**Directions:** Check each line of the listing below for the string "mult", then copy every line that has it.

**Given data:**
-- Opening Marker --

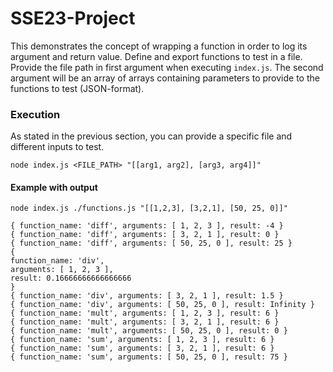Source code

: # SSE23-Project

This demonstrates the concept of wrapping a function in order to log its argument and return value. Define and export functions to test in a file. Provide the file path in first argument when executing `index.js`. The second argument will be an array of arrays containing parameters to provide to the functions to test (JSON-format).

### Execution

As stated in the previous section, you can provide a specific file and different inputs to test.

`node index.js <FILE_PATH> "[[arg1, arg2], [arg3, arg4]]"`

#### Example with output

`node index.js ./functions.js "[[1,2,3], [3,2,1], [50, 25, 0]]"`

    { function_name: 'diff', arguments: [ 1, 2, 3 ], result: -4 }
    { function_name: 'diff', arguments: [ 3, 2, 1 ], result: 0 }
    { function_name: 'diff', arguments: [ 50, 25, 0 ], result: 25 }
    {
    function_name: 'div',
    arguments: [ 1, 2, 3 ],
    result: 0.16666666666666666
    }
    { function_name: 'div', arguments: [ 3, 2, 1 ], result: 1.5 }
    { function_name: 'div', arguments: [ 50, 25, 0 ], result: Infinity }
    { function_name: 'mult', arguments: [ 1, 2, 3 ], result: 6 }
    { function_name: 'mult', arguments: [ 3, 2, 1 ], result: 6 }
    { function_name: 'mult', arguments: [ 50, 25, 0 ], result: 0 }
    { function_name: 'sum', arguments: [ 1, 2, 3 ], result: 6 }
    { function_name: 'sum', arguments: [ 3, 2, 1 ], result: 6 }
    { function_name: 'sum', arguments: [ 50, 25, 0 ], result: 75 }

-- Closing Marker --

**Answer box:**
    { function_name: 'mult', arguments: [ 1, 2, 3 ], result: 6 }
    { function_name: 'mult', arguments: [ 3, 2, 1 ], result: 6 }
    { function_name: 'mult', arguments: [ 50, 25, 0 ], result: 0 }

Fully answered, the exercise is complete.